Why is it called a “bug”? I really have no idea….maybe because it’s crawling with live micro-organisms? That’s actually kind of creepy to think about, pretend I didn’t say that.
I know you’re eager to get started making your homemade ginger beer, but you’re going to need some patience. It’s going to take 3-7 days to get the “bug” bubbly and ready for action. But trust me, the end result is well worth the wait. You’ll be thanking me when you’re sitting out on your patio on a hot summer day with a homemade ginger beer and rye in your hand.
How to Make a Ginger Bug for Homemade Fermented Soda
Step 1: Gather ingredients
- Ginger: use organic if possible, this way you won’t have to peel it (peel if not organic).
- Sugar: lightly refined, organic cane sugar, or white sugar works best. If you’re using an unrefined sugar, add a tsp of molasses (NO, you can’t substitute for honey or syrup).
- Water: it’s best to use bottled spring water because the natural minerals in the water aid in the fermentation process.

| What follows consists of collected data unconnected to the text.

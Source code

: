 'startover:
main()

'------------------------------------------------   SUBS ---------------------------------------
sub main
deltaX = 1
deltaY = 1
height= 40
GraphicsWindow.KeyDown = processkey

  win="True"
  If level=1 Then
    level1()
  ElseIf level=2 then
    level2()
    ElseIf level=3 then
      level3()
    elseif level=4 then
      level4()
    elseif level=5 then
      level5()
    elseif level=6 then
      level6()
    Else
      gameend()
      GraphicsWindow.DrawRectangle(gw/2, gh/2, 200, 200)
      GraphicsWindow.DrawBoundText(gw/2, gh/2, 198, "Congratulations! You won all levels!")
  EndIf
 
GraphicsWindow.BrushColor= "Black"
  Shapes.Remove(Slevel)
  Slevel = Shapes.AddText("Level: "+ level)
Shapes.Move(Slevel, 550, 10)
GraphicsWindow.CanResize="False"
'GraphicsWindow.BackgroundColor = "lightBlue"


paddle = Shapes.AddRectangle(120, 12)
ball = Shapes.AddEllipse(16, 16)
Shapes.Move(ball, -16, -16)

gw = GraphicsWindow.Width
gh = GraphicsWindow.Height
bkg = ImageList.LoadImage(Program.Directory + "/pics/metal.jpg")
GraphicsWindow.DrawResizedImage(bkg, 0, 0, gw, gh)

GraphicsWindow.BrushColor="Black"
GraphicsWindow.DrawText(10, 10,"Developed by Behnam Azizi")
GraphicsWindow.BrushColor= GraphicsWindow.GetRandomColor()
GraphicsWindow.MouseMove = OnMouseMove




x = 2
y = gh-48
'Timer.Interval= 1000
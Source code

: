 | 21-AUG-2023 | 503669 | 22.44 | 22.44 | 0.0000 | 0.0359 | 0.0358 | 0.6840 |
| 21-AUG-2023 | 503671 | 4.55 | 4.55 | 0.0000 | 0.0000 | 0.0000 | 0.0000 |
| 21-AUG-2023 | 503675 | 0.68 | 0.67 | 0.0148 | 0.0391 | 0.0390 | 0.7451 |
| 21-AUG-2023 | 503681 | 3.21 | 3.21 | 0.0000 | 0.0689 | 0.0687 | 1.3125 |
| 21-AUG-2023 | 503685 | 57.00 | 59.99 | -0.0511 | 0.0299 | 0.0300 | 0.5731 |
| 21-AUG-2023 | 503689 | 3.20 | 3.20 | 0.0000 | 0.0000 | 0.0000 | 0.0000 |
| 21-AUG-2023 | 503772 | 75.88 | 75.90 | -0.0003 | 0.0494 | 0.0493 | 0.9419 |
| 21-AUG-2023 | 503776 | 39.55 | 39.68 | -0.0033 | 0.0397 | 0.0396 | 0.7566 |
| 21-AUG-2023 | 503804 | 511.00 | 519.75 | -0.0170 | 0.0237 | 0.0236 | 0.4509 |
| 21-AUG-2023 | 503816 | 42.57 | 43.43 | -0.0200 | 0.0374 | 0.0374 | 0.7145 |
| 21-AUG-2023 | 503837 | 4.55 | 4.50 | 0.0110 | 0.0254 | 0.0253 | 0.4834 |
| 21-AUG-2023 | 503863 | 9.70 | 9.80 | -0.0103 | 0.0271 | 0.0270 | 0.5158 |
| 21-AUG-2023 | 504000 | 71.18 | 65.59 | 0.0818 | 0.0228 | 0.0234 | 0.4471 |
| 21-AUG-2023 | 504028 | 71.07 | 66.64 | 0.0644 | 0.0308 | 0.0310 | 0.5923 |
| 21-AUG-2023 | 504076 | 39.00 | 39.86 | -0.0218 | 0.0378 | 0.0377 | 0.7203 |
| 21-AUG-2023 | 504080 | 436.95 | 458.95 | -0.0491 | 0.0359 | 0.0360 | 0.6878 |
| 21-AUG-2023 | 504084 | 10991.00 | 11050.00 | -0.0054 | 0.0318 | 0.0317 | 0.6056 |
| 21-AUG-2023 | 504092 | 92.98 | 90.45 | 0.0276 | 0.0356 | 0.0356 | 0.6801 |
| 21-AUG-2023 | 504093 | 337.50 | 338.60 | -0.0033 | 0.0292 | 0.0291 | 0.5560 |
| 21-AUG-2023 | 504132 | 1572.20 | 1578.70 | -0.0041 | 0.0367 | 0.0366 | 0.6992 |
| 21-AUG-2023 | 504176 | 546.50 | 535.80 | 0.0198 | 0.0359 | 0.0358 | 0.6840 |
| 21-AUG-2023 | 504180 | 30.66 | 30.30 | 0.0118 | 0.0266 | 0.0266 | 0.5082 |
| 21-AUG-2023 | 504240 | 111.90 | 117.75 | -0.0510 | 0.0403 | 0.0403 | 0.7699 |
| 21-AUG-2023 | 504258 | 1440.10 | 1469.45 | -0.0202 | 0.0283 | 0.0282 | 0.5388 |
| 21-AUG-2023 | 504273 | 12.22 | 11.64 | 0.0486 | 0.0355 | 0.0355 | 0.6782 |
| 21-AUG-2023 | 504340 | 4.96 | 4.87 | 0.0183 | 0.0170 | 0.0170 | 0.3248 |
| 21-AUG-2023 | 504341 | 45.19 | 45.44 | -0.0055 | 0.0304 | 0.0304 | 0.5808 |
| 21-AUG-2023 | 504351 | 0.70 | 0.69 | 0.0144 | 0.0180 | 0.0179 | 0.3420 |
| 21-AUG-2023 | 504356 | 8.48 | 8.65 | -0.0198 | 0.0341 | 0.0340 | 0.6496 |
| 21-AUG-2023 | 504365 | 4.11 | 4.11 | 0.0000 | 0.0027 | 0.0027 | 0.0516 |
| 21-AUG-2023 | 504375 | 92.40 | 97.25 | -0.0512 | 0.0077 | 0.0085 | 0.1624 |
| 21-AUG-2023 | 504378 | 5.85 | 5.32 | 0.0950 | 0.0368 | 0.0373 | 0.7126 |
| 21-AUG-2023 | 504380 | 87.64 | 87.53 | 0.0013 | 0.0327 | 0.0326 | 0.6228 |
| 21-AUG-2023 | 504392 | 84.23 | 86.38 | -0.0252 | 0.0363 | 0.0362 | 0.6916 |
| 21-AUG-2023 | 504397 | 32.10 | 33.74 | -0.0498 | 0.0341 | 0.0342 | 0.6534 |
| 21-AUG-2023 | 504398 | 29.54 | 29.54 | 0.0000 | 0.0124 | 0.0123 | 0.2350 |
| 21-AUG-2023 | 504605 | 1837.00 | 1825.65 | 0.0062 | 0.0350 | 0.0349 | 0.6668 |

Don’t use boiled water because it purifies it too much (I’ve used it before and it never ended up fermenting.) I am lucky enough to be able to use the tap water where I live and have had great results.
Step 2: Assemble
- Add 2 tbsp of fresh ginger, and 2 tbsp sugar to a quart-sized mason jar.

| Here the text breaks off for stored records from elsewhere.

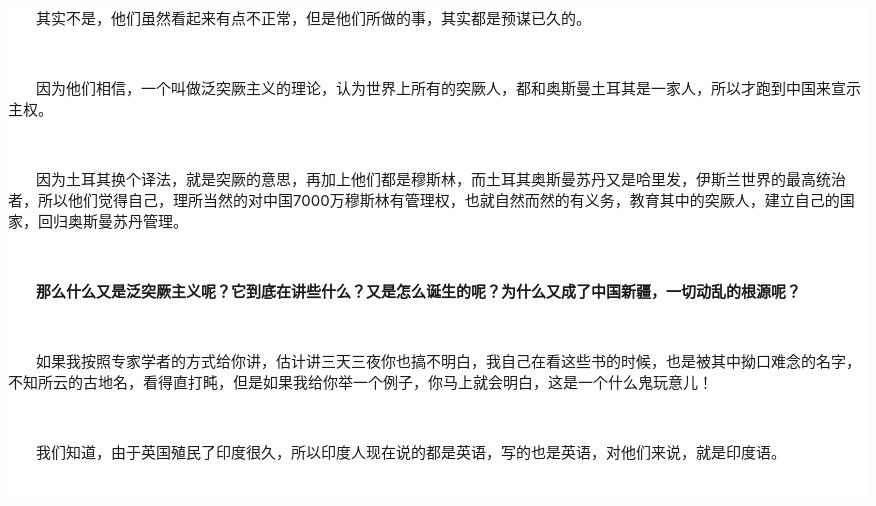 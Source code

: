</span>
</p>
<p style="text-indent: 2em;line-height: 1.5em;">
<span style="font-size: 15px;">
          其实不是，他们虽然看起来有点不正常，但是他们所做的事，其实都是预谋已久的。
         </span>
</p>
<p style="text-indent: 2em;line-height: 1.5em;">
<span style="font-size: 15px;">
<br/>
</span>
</p>
<p style="text-indent: 2em;line-height: 1.5em;">
<span style="font-size: 15px;">
          因为他们相信，一个叫做泛突厥主义的理论，认为世界上所有的突厥人，都和奥斯曼土耳其是一家人，所以才跑到中国来宣示主权。
         </span>
</p>
<p style="text-indent: 2em;line-height: 1.5em;">
<span style="font-size: 15px;">
<br/>
</span>
</p>
<p style="text-indent: 2em;line-height: 1.5em;">
<span style="font-size: 15px;">
          因为土耳其换个译法，就是突厥的意思，再加上他们都是穆斯林，而土耳其奥斯曼苏丹又是哈里发，伊斯兰世界的最高统治者，所以他们觉得自己，理所当然的对中国7000万穆斯林有管理权，也就自然而然的有义务，教育其中的突厥人，建立自己的国家，回归奥斯曼苏丹管理。
         </span>
</p>
<p style="text-indent: 2em;line-height: 1.5em;">
<span style="font-size: 15px;">
<br/>
</span>
</p>
<p style="text-indent: 2em;line-height: 1.5em;">
<strong>
<span style="font-size: 15px;">
           那么什么又是泛突厥主义呢？它到底在讲些什么？又是怎么诞生的呢？为什么又成了中国新疆，一切动乱的根源呢？
          </span>
</strong>
</p>
<p style="text-indent: 2em;line-height: 1.5em;">
<span style="font-size: 15px;">
<br/>
</span>
</p>
<p style="text-indent: 2em;line-height: 1.5em;">
<span style="font-size: 15px;">
          如果我按照专家学者的方式给你讲，估计讲三天三夜你也搞不明白，我自己在看这些书的时候，也是被其中拗口难念的名字，不知所云的古地名，看得直打盹，但是如果我给你举一个例子，你马上就会明白，这是一个什么鬼玩意儿！
         </span>
</p>
<p style="text-indent: 2em;line-height: 1.5em;">
<span style="font-size: 15px;">
<br/>
</span>
</p>
<p style="text-indent: 2em;line-height: 1.5em;">
<span style="font-size: 15px;">
          我们知道，由于英国殖民了印度很久，所以印度人现在说的都是英语，写的也是英语，对他们来说，就是印度语。
         </span>
</p>
<p style="text-indent: 2em;line-height: 1.5em;">
<span style="font-size: 15px;">
<br/>
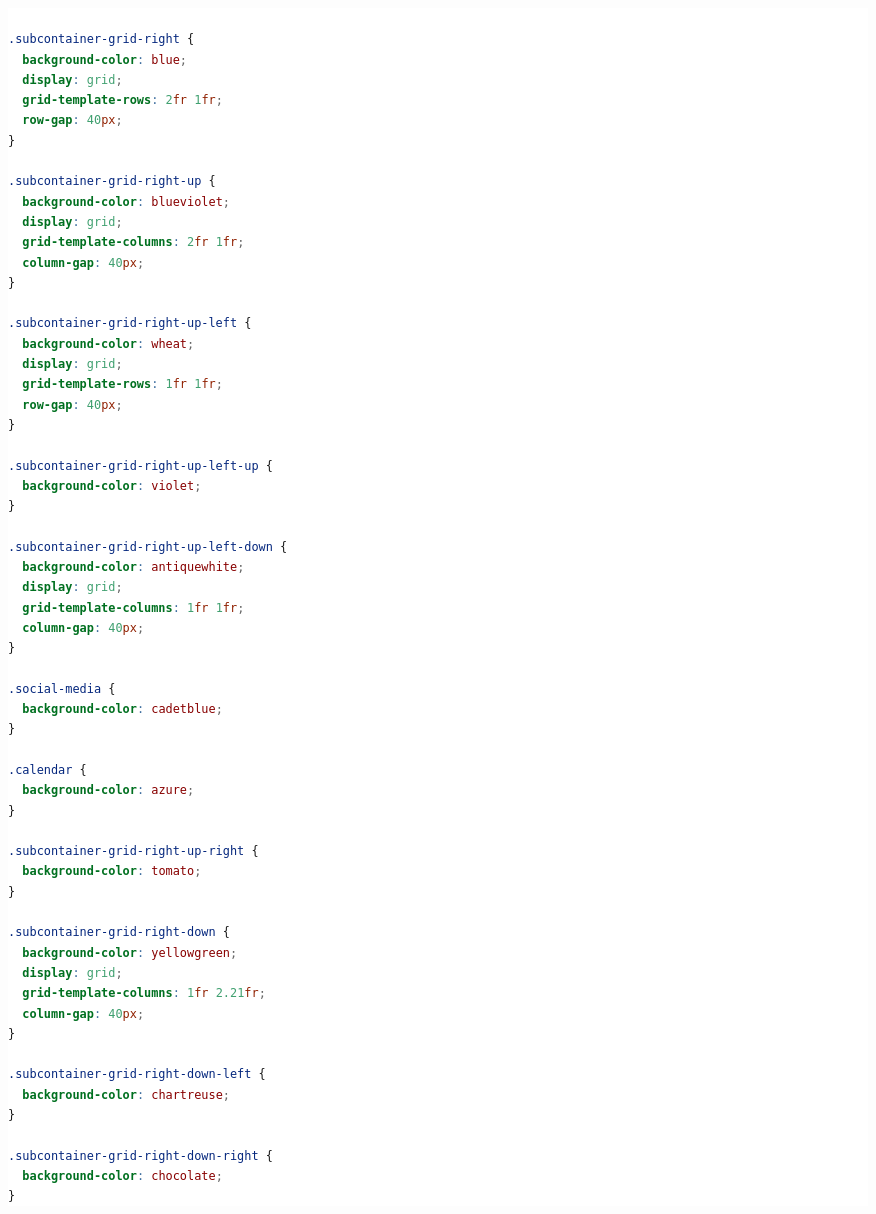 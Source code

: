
 ```css

.subcontainer-grid-right {
  background-color: blue;
  display: grid;
  grid-template-rows: 2fr 1fr;
  row-gap: 40px;
}

.subcontainer-grid-right-up {
  background-color: blueviolet;
  display: grid;
  grid-template-columns: 2fr 1fr;
  column-gap: 40px;
}

.subcontainer-grid-right-up-left {
  background-color: wheat;
  display: grid;
  grid-template-rows: 1fr 1fr;
  row-gap: 40px;
}

.subcontainer-grid-right-up-left-up {
  background-color: violet;
}

.subcontainer-grid-right-up-left-down {
  background-color: antiquewhite;
  display: grid;
  grid-template-columns: 1fr 1fr;
  column-gap: 40px;
}

.social-media {
  background-color: cadetblue;
}

.calendar {
  background-color: azure;
}

.subcontainer-grid-right-up-right {
  background-color: tomato;
}

.subcontainer-grid-right-down {
  background-color: yellowgreen;
  display: grid;
  grid-template-columns: 1fr 2.21fr;
  column-gap: 40px;
}

.subcontainer-grid-right-down-left {
  background-color: chartreuse;
}

.subcontainer-grid-right-down-right {
  background-color: chocolate;
}
```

- Fill the jar 2/3 full with filtered or spring water (about 2 cups) and stir with a non-metal spoon.
- Cover the jar with a cloth or coffee filter and secure with an elastic band.
- Leave the jar in a warm location (about 80F) – in the oven with jar the light on is a perfect, undisturbed, environment.
- For the next 3-7 days (time will vary depending on temperature), every 24 hours, add another 1 tbsp of ginger and 1 tbsp of sugar and stir well to combine.
- When little bubbles start to rise and you hear a fizzing sound when you stir, then your starter is complete and you can now use it for ginger beer.
Storing the Ginger Bug
- When storing the ginger bug, keep it away from other fermenting food and beverages as it can cross-culture.
- You can store it on the counter and continue to feed it (1 tbsp ginger + 1 tbsp sugar) everyday if you’re using it regularly, or, you can store it in the fridge and feed it once per week.
- To activate the ginger bug in preparation for making soda, remove it from the fridge, feed it, and bring it back to room temperature.